Ray he had seen, more than once, over the wandering weekend; but each time he had come in—never for more than a moment, only for long enough to show that at least he could do this, enter his own house without flinching—Ray had tried to waylay him, to cajole him into conversation. From Ray too, from this brother who could not conceal the satisfaction of the man proven r
ight, he had fled.
Finally, as it had to, it wore itself out. Ever since the fight with Mel he had been cringing like a child away from a confrontation of his situation. But neither booze nor NoDoz pills, swallowed during his dull miserable drifting from bar to gas station to bar, to phone the hospital or the doctor, could obliterate the memory of what he had done to someone he once had loved. Mel, blood streaming from his nose onto his neck and the floor beneath his battered head, one eye smashed closed, the other rolling about horribly like an agate or a ball of quicksilver, unrecognizable and recognizing nothing. He had repeated it to himself so many times that, while losing none of its truth, it had become boring, as even cancer can become boring for its moaning victim and those who love him: I would have killed him if they hadn’t pulled me off him.
Supposing a palmist, or even someone who knew not just the lines of his hand but the metallic grinding of his teeth in his sleep, had predicted to him: Ralph Land, someday you will try to kill your own brother with your own hands, and the memory of it will haunt you. He would have laughed aloud. There were times when men had to die violently. He knew that, he had been in a war. He had fired at distant fleeing figures stumbling through the snow, but that had never troubled his nights afterward, any more than does the memory of a maddeningly painful illness that has run its course. After all, if it were otherwise, the world would be one vast congress of hysterics, unable to screw their wives or to make a living because their endless nightmares persisted through their waking lives as well. Then why was he so horribly certain that the vision of Mel bleeding beneath him would never fade, not as long as he lived?

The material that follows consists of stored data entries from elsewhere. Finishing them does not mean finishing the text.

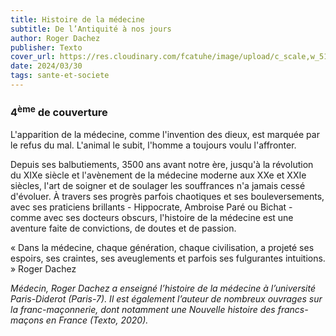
 ```yaml
---
title: Histoire de la médecine
subtitle: De l’Antiquité à nos jours
author: Roger Dachez
publisher: Texto
cover_url: https://res.cloudinary.com/fcatuhe/image/upload/c_scale,w_512/v1711899163/raphaele-rodellar.fr/bibliotheque/9791021046962.jpg
date: 2024/03/30
tags: sante-et-societe
---
```


### 4<sup>ème</sup> de couverture

L'apparition de la médecine, comme l'invention des dieux, est marquée par le refus du mal. L'animal le subit, l'homme a toujours voulu l'affronter.

Depuis ses balbutiements, 3500 ans avant notre ère, jusqu'à la révolution du XIXe siècle et l'avènement de la médecine moderne aux XXe et XXIe siècles, l'art de soigner et de soulager les souffrances n'a jamais cessé d'évoluer. À travers ses progrès parfois chaotiques et ses bouleversements, avec ses praticiens brillants - Hippocrate, Ambroise Paré ou Bichat - comme avec ses docteurs obscurs, l'histoire de la médecine est une aventure faite de convictions, de doutes et de passion.

« Dans la médecine, chaque génération, chaque civilisation, a projeté ses espoirs, ses craintes, ses aveuglements et parfois ses fulgurantes intuitions. » Roger Dachez

_Médecin, Roger Dachez a enseigné l’histoire de la médecine à l’université Paris-Diderot (Paris-7). Il est également l’auteur de nombreux ouvrages sur la franc-maçonnerie, dont notamment une Nouvelle histoire des francs-maçons en France (Texto, 2020)._
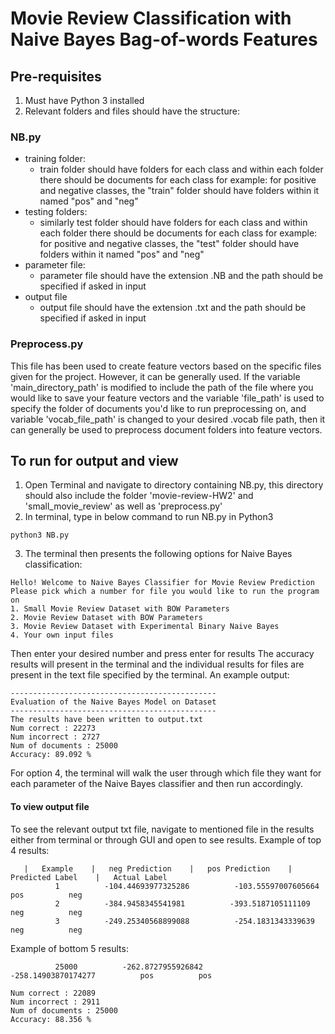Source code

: # Movie Review Classification with Naive Bayes Bag-of-words Features 


## Pre-requisites 
1. Must have Python 3 installed 
2. Relevant folders and files should have the structure:

### NB.py 
- training folder:
    - train folder should have folders for each class and within each folder there should be documents for each class 
    for example: for positive and negative classes, the "train" folder should have folders within it named "pos" and "neg"
- testing folders:
    - similarly test folder should have folders for each class and within each folder there should be documents for each class 
    for example: for positive and negative classes, the "test" folder should have folders within it named "pos" and "neg"
- parameter file:
    - parameter file should have the extension .NB and the path should be specified if asked in input 
- output file 
    - output file should have the extension .txt and the path should be specified if asked in input 
 
### Preprocess.py 
This file has been used to create feature vectors based on the specific files given for the project. However, it can be generally used. If the variable 'main_directory_path' is 
modified to include the path of the file where you would like to save your feature vectors and the variable 'file_path' is used to specify the folder of documents you'd like to run 
preprocessing on, and variable 'vocab_file_path' is changed to your desired .vocab file path, then it can generally be used to preprocess document folders into feature vectors. 


## To run for output and view
1. Open Terminal and navigate to directory containing NB.py, this directory should also include the folder 'movie-review-HW2' and 'small_movie_review' as well as 'preprocess.py'
2. In terminal, type in below command to run NB.py in Python3
```
python3 NB.py
```
3. The terminal then presents the following options for Naive Bayes classification:
```
Hello! Welcome to Naive Bayes Classifier for Movie Review Prediction
Please pick which a number for file you would like to run the program on
1. Small Movie Review Dataset with BOW Parameters
2. Movie Review Dataset with BOW Parameters
3. Movie Review Dataset with Experimental Binary Naive Bayes
4. Your own input files
```
Then enter your desired number and press enter for results 
The accuracy results will present in the terminal and the individual results for files are present in the text file specified by the terminal. 
An example output:
```
----------------------------------------------
Evaluation of the Naive Bayes Model on Dataset
----------------------------------------------
The results have been written to output.txt
Num correct : 22273
Num incorrect : 2727
Num of documents : 25000
Accuracy: 89.092 %
```
For option 4, the terminal will walk the user through which file they want for each parameter of the Naive Bayes classifier and then run accordingly. 

#### To view output file 
To see the relevant output txt file, navigate to mentioned file in the results either from terminal or through GUI and open to see results. 
Example of top 4 results: 
```
   |   Example    |   neg Prediction    |   pos Prediction    |   Predicted Label    |   Actual Label    
          1          -104.44693977325286          -103.55597007605664          pos          neg
          2          -384.9458345541981          -393.5187105111109          neg          neg
          3          -249.25340568899088          -254.1831343339639          neg          neg

```

Example of bottom 5 results:
```
          25000          -262.8727955926842          -258.14903870174277          pos          pos

Num correct : 22089
Num incorrect : 2911
Num of documents : 25000
Accuracy: 88.356 %

```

Was it because of the physical pain he had inflicted, the capacity for behaving as Cain that he had suddenly demonstrated, or the bloody ineradicable proof in the deed itself that he was as much a creature of his glands as the most wretched death camp sadist? No matter why. Worse than a war, worse than a wasting disease, it weighed on him, this crushing memory which he would never find the means to lift from him, any more than Mel had been able to summon the strength to push him from his chest.